» Task to carry out
Among the entries below, find the lines with the word "nodemon" and copy them.

Plain-text document sources
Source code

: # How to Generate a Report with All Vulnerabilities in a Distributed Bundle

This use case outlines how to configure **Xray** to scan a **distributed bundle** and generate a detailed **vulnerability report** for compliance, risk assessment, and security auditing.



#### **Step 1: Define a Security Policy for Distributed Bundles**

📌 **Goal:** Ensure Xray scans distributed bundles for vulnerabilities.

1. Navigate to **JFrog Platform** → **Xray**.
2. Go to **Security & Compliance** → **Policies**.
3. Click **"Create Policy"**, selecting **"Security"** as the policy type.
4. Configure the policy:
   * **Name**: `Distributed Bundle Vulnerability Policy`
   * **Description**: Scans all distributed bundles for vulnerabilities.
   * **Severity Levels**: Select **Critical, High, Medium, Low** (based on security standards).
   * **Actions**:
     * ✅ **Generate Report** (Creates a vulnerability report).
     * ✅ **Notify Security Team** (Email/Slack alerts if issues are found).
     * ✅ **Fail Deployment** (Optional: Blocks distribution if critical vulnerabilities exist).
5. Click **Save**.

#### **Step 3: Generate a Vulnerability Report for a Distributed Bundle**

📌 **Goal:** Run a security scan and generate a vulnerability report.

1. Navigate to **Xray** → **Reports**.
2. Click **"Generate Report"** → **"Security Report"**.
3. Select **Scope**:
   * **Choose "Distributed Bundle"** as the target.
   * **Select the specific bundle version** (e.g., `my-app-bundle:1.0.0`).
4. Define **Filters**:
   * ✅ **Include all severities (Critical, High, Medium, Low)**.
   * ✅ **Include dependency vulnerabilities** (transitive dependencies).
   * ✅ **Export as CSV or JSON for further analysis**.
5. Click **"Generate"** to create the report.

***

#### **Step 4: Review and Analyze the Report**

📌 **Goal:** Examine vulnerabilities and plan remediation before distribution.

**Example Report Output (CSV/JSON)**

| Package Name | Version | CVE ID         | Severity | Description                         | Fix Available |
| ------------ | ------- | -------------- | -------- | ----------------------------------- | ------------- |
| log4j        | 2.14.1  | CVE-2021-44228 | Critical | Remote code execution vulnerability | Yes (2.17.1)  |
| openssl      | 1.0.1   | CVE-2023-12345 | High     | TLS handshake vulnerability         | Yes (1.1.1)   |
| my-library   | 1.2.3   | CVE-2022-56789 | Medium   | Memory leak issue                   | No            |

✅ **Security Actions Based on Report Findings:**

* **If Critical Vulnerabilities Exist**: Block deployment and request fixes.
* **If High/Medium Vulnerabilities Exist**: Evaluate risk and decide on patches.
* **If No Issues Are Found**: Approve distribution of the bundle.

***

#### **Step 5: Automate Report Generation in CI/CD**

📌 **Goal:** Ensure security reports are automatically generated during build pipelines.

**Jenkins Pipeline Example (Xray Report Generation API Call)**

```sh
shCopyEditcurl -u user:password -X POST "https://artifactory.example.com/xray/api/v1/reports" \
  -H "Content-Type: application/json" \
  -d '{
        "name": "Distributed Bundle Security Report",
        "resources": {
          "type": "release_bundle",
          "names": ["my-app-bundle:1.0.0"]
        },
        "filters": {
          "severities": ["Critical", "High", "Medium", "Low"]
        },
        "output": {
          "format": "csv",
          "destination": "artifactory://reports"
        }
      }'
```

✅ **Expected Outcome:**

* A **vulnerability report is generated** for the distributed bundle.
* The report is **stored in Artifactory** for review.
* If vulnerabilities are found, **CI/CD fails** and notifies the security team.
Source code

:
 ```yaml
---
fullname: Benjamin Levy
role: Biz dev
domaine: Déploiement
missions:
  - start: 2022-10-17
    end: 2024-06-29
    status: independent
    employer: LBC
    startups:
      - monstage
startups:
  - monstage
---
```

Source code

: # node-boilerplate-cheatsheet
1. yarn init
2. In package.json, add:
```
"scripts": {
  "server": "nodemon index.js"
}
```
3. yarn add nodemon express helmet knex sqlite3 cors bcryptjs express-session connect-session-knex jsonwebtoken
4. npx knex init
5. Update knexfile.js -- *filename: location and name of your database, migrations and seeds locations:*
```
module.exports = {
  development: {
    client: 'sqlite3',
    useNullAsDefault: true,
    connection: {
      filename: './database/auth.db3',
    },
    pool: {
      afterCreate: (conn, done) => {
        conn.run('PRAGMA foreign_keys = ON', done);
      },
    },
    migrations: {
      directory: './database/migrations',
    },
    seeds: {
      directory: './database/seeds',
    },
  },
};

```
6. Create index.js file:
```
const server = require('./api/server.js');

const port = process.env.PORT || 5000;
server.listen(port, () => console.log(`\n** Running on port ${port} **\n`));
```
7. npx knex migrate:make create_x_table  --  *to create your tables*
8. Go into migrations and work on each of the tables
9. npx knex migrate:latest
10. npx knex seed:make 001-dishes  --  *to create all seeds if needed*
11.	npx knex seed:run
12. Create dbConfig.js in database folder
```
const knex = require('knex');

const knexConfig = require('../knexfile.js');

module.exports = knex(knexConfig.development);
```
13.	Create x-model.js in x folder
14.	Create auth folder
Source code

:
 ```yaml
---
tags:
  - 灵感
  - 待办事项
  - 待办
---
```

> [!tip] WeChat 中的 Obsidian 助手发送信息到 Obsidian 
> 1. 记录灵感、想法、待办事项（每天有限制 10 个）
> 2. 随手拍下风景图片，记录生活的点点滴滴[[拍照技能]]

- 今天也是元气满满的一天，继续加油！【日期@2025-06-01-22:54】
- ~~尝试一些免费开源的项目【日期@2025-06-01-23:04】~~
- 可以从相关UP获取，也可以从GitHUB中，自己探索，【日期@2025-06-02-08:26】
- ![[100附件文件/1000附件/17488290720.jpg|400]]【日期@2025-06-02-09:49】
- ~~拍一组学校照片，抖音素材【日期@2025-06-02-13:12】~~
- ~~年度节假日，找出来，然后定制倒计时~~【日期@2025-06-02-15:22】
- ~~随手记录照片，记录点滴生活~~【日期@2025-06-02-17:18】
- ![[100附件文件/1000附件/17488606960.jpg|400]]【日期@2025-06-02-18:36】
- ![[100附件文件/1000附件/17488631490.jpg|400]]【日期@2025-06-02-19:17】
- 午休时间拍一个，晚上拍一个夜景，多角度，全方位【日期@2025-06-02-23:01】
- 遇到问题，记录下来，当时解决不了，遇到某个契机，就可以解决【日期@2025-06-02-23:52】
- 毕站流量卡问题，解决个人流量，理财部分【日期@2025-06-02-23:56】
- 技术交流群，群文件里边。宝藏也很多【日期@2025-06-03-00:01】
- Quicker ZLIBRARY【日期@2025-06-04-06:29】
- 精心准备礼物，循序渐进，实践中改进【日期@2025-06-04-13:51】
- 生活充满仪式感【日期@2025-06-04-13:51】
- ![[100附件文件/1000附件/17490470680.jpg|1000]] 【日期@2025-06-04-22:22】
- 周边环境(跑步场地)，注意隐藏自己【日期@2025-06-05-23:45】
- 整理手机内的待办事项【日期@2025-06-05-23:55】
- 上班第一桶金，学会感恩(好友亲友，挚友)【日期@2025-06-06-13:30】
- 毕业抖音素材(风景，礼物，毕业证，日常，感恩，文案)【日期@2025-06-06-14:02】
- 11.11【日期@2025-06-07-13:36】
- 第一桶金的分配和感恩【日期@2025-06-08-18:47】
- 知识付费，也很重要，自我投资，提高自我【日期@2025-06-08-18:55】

» Answer below
  "server": "nodemon index.js"
3. yarn add nodemon express helmet knex sqlite3 cors bcryptjs express-session connect-session-knex jsonwebtoken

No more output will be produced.